Whenever a line of the entries below holds the string "GraphQL", copy that line and return it.

Records from a collection
——

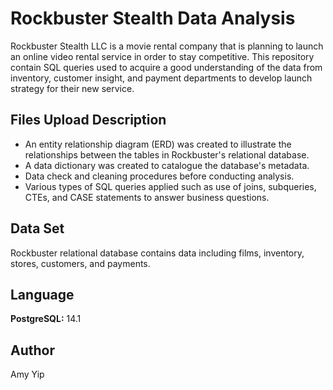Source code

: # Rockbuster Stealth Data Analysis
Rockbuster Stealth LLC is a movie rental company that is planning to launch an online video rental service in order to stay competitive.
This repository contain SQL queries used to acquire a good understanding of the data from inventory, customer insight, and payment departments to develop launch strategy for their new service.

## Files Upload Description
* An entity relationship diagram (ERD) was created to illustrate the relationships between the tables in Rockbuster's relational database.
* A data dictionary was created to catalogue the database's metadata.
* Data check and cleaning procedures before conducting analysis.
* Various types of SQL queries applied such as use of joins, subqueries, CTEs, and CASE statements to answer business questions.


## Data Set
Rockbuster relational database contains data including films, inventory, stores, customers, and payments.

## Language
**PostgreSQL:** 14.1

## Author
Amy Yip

——

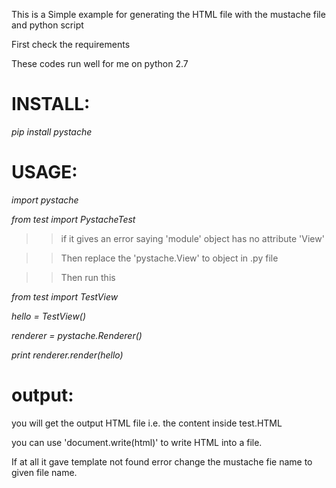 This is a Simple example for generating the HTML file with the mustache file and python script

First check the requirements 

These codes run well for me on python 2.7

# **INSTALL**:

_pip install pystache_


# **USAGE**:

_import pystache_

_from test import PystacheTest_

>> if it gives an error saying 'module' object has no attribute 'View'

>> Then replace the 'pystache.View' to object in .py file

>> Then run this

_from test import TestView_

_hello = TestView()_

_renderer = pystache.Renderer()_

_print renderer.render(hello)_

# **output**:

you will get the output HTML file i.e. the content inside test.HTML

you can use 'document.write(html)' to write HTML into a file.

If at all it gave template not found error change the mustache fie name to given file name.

——

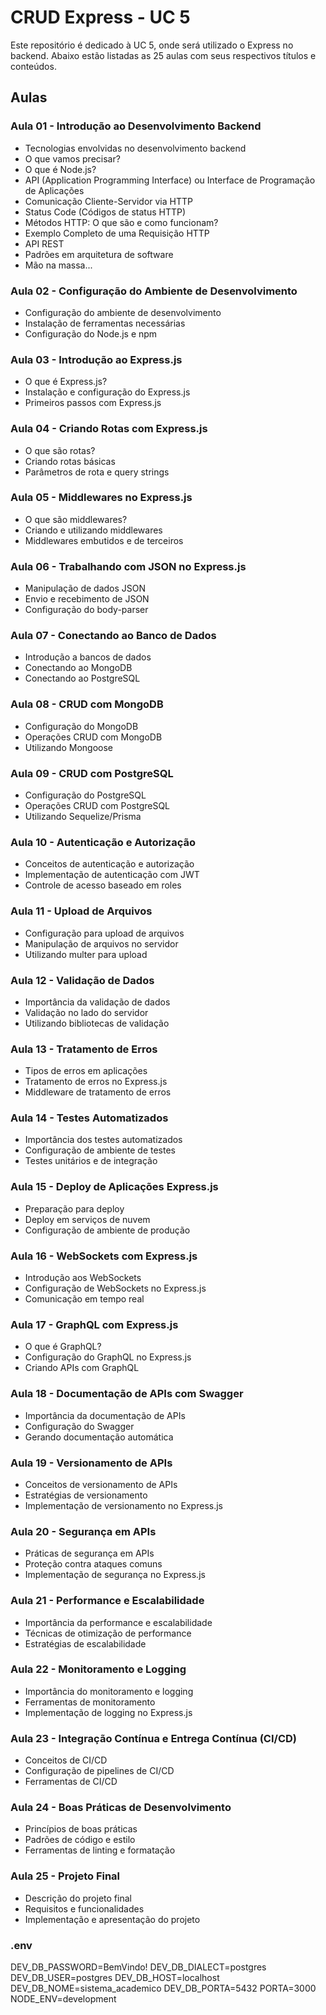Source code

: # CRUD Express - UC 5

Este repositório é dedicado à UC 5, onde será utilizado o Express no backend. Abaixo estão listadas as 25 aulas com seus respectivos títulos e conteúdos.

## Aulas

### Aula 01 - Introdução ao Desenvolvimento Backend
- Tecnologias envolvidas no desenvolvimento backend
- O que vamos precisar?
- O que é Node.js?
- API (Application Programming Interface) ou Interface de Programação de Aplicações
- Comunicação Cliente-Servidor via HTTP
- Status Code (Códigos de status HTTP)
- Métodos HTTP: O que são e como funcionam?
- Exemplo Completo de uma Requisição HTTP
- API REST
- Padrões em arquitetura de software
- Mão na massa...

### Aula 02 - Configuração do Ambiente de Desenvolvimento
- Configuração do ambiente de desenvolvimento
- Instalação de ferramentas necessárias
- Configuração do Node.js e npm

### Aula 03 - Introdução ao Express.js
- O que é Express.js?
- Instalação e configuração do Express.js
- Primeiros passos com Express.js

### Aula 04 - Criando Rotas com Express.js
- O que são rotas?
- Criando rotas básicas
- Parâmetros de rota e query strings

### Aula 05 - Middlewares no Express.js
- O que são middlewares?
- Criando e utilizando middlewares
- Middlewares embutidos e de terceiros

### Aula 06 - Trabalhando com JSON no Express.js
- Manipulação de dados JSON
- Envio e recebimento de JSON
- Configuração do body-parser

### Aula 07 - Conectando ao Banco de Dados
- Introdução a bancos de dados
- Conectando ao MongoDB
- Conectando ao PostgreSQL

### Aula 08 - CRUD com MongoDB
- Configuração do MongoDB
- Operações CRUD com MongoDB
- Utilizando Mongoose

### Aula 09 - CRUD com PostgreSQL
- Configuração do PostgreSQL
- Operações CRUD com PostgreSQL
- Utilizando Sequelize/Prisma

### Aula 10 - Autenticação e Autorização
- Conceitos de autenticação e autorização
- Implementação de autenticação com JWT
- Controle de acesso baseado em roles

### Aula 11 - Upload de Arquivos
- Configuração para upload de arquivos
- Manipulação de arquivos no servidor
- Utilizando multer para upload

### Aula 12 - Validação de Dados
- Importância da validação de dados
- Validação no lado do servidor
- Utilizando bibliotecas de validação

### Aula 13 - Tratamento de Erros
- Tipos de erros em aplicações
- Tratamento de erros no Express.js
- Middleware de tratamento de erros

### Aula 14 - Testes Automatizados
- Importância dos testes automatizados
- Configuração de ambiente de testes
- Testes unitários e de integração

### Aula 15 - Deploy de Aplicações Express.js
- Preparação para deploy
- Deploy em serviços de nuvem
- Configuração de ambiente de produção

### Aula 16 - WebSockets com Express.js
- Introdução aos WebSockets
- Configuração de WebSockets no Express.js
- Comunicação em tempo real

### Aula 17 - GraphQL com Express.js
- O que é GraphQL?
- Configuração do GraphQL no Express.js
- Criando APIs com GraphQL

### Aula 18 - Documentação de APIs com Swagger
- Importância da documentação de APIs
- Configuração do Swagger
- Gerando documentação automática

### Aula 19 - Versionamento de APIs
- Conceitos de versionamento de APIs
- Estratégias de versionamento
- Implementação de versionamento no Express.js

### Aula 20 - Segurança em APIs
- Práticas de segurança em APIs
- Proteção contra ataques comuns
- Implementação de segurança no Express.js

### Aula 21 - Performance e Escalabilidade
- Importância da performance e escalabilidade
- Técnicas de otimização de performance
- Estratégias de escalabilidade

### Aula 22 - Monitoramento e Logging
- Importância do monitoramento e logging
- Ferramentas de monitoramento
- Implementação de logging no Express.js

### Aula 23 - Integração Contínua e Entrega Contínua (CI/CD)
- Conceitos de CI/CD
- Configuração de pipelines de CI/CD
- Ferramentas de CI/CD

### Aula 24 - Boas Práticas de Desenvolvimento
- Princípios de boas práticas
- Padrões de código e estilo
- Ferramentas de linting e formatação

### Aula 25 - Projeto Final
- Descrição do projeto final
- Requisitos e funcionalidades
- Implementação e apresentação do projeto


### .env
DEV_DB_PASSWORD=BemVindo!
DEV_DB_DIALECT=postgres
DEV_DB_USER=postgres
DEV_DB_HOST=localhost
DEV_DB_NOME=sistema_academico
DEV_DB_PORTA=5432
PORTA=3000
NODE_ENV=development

——

EXPECTED ANSWER –
### Aula 17 - GraphQL com Express.js
- O que é GraphQL?
- Configuração do GraphQL no Express.js
- Criando APIs com GraphQL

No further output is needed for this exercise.